Greater St. Louis has a Chinese community. There are 1,931 Chinese Americans in St. Louis (0.6% of the city's population), and 14,460 living in the Greater St. Louis area (0.5% of the area's population).

The first Chinese immigrant to St. Louis was Alla Lee, a 24-year-old from Ningbo who arrived in 1857. He socialized with the Irish American community and married an Irish woman. He sold coffee and tea in a shop on North Tenth Street.

Around 1867, several hundred Chinese looking for work in factories and mines in and around St. Louis moved there from New York and San Francisco. The community they settled, Hop Alley, became St. Louis' Chinatown.

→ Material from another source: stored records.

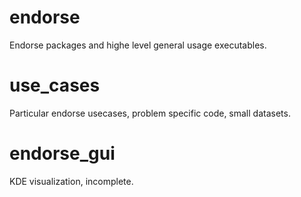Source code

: # endorse
Endorse packages and highe level general usage executables.

# use_cases
Particular endorse usecases, problem specific code, small datasets.

# endorse_gui
KDE visualization, incomplete.

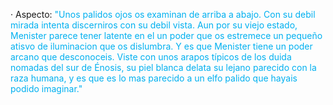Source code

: · Aspecto: 
<font color="#00b0f0">"Unos palidos ojos os examinan de arriba a abajo. Con su debil mirada intenta discerniros con su debil vista. Aun por su viejo estado, Menister parece tener latente en el un poder que os estremece un pequeño atisvo de iluminacion que os dislumbra. Y es que Menister tiene un poder arcano que desconoceis. </font>
<font color="#00b0f0">Viste con unos arapos típicos de los duida nomadas del sur de Énosis, su piel blanca delata su lejano parecido con la raza humana, y es que es lo mas parecido a un elfo palido que hayais podido imaginar."</font>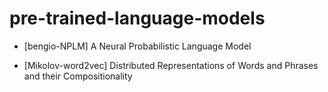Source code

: # pre-trained-language-models

- [bengio-NPLM] A Neural Probabilistic Language Model 

- [Mikolov-word2vec] Distributed Representations of Words and Phrases and their Compositionality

This community disappeared in 1966 when it was demolished to make room for a parking lot for Busch Stadium. Many Chinese Americans moved to St. Louis's Missouri suburbs, where they founded Chinese-language schools and Chinese churches and community organizations.

Demographics
In the late 19th century and the early 20th century, the ethnic Chinese population was less than 0.1% of the city's population. There were 300 Chinese in St. Louis by the end of the 19th century. In 1960, 102 Chinese lived in the St. Louis suburbs, making up 30% of the Greater St. Louis Chinese. In 1970, 461 lived in the suburbs, making up 80% of the area population. In 1980 the number increased to 3,873, making up 78% of the area population. In 1990, the number increased to 3,873, making up 83% of the area total.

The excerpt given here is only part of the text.